第12話:入学式(1)
無事、俺は合格通知を受け取った。
俺は賢者なので、この程度のイージーな試験ならラクラク合格できる。
賢者試験の方が、よほど難しかった。
クリスタリア魔術学院を卒業すれば、俺は魔術界でも最高峰の学歴を取得できる。
学歴があれば、書類審査で弾かれて、苦い思いをすることもない。
賢者の大半は五大校の出身であり、出身校に応じて学閥を形成している。
俺は独学で賢者になったので、学閥には加入できずに孤立しており、共同研究ができず、素材の入手にも苦労していたが、クリスタリア魔術学院を卒業すれば、クリスタリア魔術学院系の学閥に加入できる。
俺は最強賢者だが、賢者の世界では、強さだけではなく、学歴もなければ正当な評価は得られない。

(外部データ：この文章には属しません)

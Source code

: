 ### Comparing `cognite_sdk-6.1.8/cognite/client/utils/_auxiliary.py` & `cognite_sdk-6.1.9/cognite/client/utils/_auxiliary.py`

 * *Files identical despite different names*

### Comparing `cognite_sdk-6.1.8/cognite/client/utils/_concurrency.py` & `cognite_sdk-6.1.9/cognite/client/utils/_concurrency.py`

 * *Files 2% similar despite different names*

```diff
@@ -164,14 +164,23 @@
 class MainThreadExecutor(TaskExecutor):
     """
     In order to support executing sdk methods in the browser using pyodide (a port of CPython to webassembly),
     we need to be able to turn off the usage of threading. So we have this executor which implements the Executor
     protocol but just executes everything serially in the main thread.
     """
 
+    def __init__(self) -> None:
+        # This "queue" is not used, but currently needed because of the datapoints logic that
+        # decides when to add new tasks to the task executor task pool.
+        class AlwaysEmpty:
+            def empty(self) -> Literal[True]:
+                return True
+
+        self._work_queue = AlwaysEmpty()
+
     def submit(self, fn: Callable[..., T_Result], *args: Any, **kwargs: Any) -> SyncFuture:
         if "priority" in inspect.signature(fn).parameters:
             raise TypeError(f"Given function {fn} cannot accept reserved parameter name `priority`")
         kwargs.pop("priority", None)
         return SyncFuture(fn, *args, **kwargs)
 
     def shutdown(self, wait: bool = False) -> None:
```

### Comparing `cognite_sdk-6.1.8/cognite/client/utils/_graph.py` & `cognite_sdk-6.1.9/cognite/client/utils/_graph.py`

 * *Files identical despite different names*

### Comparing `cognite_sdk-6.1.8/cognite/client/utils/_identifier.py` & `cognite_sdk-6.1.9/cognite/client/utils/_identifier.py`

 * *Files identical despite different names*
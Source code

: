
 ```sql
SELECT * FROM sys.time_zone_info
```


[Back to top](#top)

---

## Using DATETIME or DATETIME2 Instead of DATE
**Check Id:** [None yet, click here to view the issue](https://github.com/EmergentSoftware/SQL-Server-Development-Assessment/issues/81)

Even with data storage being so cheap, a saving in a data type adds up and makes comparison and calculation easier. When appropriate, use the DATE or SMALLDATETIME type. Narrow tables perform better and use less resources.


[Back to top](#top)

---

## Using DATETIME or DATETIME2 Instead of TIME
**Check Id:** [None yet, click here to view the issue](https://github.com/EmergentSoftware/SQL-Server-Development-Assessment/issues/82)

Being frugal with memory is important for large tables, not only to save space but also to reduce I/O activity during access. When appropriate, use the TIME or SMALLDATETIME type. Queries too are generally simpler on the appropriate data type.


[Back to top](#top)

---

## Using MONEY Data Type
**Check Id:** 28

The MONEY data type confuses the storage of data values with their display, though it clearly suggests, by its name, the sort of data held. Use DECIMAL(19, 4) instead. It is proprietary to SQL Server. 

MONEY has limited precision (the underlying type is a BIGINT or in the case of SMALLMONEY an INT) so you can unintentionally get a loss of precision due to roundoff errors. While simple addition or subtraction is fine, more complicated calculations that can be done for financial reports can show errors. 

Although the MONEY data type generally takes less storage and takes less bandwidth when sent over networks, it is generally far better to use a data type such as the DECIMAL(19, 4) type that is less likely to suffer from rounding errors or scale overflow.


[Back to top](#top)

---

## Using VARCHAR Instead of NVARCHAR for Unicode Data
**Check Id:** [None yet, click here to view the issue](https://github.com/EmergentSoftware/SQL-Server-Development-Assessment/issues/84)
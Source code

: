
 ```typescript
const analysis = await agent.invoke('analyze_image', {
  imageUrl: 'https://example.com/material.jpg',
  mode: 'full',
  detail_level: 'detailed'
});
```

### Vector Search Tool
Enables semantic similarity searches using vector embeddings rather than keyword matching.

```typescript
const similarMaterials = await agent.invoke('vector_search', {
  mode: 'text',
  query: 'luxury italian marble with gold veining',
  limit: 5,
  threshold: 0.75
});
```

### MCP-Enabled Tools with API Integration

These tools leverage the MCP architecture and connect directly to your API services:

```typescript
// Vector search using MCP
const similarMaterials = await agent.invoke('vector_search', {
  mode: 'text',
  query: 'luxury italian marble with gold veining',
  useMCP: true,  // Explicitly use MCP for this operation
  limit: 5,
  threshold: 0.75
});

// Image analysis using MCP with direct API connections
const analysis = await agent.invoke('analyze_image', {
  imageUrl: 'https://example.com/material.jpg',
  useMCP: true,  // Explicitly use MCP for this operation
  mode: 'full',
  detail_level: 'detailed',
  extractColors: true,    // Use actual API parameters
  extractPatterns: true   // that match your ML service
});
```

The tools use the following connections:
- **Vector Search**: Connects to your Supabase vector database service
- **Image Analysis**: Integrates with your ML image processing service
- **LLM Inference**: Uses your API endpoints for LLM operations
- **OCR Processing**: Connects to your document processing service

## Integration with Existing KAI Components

だが、クリスタリア魔術学院を卒業すれば、そうした悩みの大半は解決するだろう。
学歴があれば良い仕事に就けるし、高級住宅街に住むこともできるし、良い結婚相手を見つけることもできる。
今日は入学式。
俺の輝かしいキャンパスライフが、ここから始まるのだ!
思わず、テンションが上がってしまった。
俺は幼い頃から小説を読むのが好きで、特に学園ラブコメが大好きだった。
学園ラブコメの舞台は、大半が魔術学院だった。
そんな、夢見ていた華やかな学園に、今日から通えるのだ。
外に出て、空を見上げた。
雲ひとつない青空が広がっていた。
太陽も、俺を祝福してくれていた。
さあ、進もう!
入学式の会場は、俺と同じように、高揚した表情の学生が大勢いた。
五大校の入試は難関で、多くの学生は滑り止めとして1ランク下の学園も受験する。
合格者の大半は、長く苦しい受験勉強を乗り越えて、今ここに立っているのだ。
「アレクさん! おはようございます!」
俺を見て、ユリカが駆け寄ってきた。
「おはよう、ユリカ。……そういえば、ユリカは、どのくらい受験勉強したんだ?」
合格者の話題としては、受験勉強は定番だ。
「……え? 受験勉強ですか? 全くしてないですよ?」
ユリカはきょとんとした表情を浮かべた。
「……クリスタリア魔術学院は五大校だぞ? 受験勉強抜きだと、筆記試験は解けないはずだ」
「はい。ですから、私特製の合格鉛筆の力を借りました。転がすだけで、簡単な問題なら自動で解いてくれる優れものです!」
「……それ、大丈夫なのか? カンニングにならないのか?」
「はい。筆記試験では、既製品の高機能鉛筆の持ち込みは禁止ですけど、手作りなら問題ありません。それも含めて実力ですね!」
「……問題を自動で解くアーティファクトを作るのは、普通に問題を解くより大変じゃないか?」
「私は錬金術アカデミーに通ってましたから、こうしたアーティファクトを作るのは得意ですよ。アレクさんも、アーティファクトを作る際は、私に気軽に何でも相談してくださいね!」
確かに、俺も無限の砂時計の製作で行き詰まっていた。
アーティファクトの専門家である錬金術師に聞いてみるのは、有益かもしれない。
「ところで、アレクさんは、どのくらい受験勉強したんですか?」
「全くしてないぞ」
「良かった! 私たち、仲間ですね!」
こうして、俺とユリカは友情を深めた。